Friday, April 26, 2019 • 7:30 PM – $5 Admission or $20 for Full Weekend Pass
Grant’s Friendship with Abraham Lincoln
US Grant first-person impressionist Kenneth Serfass discusses the General’s close relationship with President Abraham Lincoln.
President Lincoln had faith in Ulysses S. Grant when few people did. During the Vicksburg Campaign, calls went out for the President to dismiss Grant because he had bogged down “somewhere in Mississippi”. Mr. Lincoln later said in Grant’s defense, “I really believe I am the only friend Grant has left. Grant advises me that he will take Vicksburg by the Fourth of July, and I believe he will do it; and he shall have the chance.”
The criticisms came in the form of letters, newspaper editorials, and delegations of irate citizens calling on Lincoln in person. The editor of the Cincinnati Gazette wrote, ‘Our noble army of the Mississippi is being wasted by the foolish, drunken, stupid Grant, He cannot organize or control or fight an army. I have no personal feeling about it; but I know he is an ass.'” Lincoln’s response, “I can’t spare this man, he fights”. Colonel Absalom H. Markland, a Washington postal official connected to Grant’s army made note: “Other friends may have wavered in their friendship for General Grant, and even recommended his removal from command, but Abraham Lincoln was faithful to General Grant through evil and good report.”

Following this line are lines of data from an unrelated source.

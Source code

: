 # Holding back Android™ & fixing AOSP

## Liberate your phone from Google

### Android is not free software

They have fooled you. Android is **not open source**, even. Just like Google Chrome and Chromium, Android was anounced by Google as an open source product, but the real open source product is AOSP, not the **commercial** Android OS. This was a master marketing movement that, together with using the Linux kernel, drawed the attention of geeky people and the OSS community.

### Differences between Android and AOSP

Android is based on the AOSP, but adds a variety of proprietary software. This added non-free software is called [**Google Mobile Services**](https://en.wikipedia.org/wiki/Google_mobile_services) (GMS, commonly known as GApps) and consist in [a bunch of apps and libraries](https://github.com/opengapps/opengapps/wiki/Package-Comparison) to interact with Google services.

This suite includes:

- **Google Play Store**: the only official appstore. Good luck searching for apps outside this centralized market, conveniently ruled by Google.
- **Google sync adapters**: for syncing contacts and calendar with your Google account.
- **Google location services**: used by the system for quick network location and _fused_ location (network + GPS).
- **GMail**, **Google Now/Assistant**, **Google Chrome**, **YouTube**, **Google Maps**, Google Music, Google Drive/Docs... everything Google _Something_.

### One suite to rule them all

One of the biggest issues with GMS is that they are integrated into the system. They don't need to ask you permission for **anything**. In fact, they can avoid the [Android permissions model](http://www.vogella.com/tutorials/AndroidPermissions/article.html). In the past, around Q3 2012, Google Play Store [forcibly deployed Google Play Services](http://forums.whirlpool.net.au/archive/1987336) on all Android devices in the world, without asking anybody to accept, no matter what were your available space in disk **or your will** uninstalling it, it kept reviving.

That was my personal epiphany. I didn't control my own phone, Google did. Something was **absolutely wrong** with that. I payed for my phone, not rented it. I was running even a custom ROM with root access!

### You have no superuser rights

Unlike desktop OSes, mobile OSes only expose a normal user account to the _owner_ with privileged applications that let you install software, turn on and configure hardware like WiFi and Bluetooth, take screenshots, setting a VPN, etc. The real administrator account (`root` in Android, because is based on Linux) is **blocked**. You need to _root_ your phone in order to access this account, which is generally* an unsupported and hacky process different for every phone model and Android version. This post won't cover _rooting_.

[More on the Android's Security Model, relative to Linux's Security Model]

Because Grant began his civil war career with victories in battle, he soon was very much in Lincoln’s focus as a successful commander. Lincoln endured criticism of all sorts about Grant, but had faith as to the outcome of each battle and campaign. The Chicago Journal once published this exchange with a visitor who asked: “When will the army move?” Responded the President: “Ask General Grant.” The visitor replied: “General Grant will not tell me.” Responded the President: “Neither will he tell me.”
The two men sustained each other for what was to come before the surrender of confederate armies, and that shared responsibility built a profound bond between two people, and like-minded men regarding fairness and humanity towards a vanquished foe. It’s not always told in battle reports and dispatches, but the stories of friends go much deeper sometimes. This encounter will be a rare chance to see inside that friendship.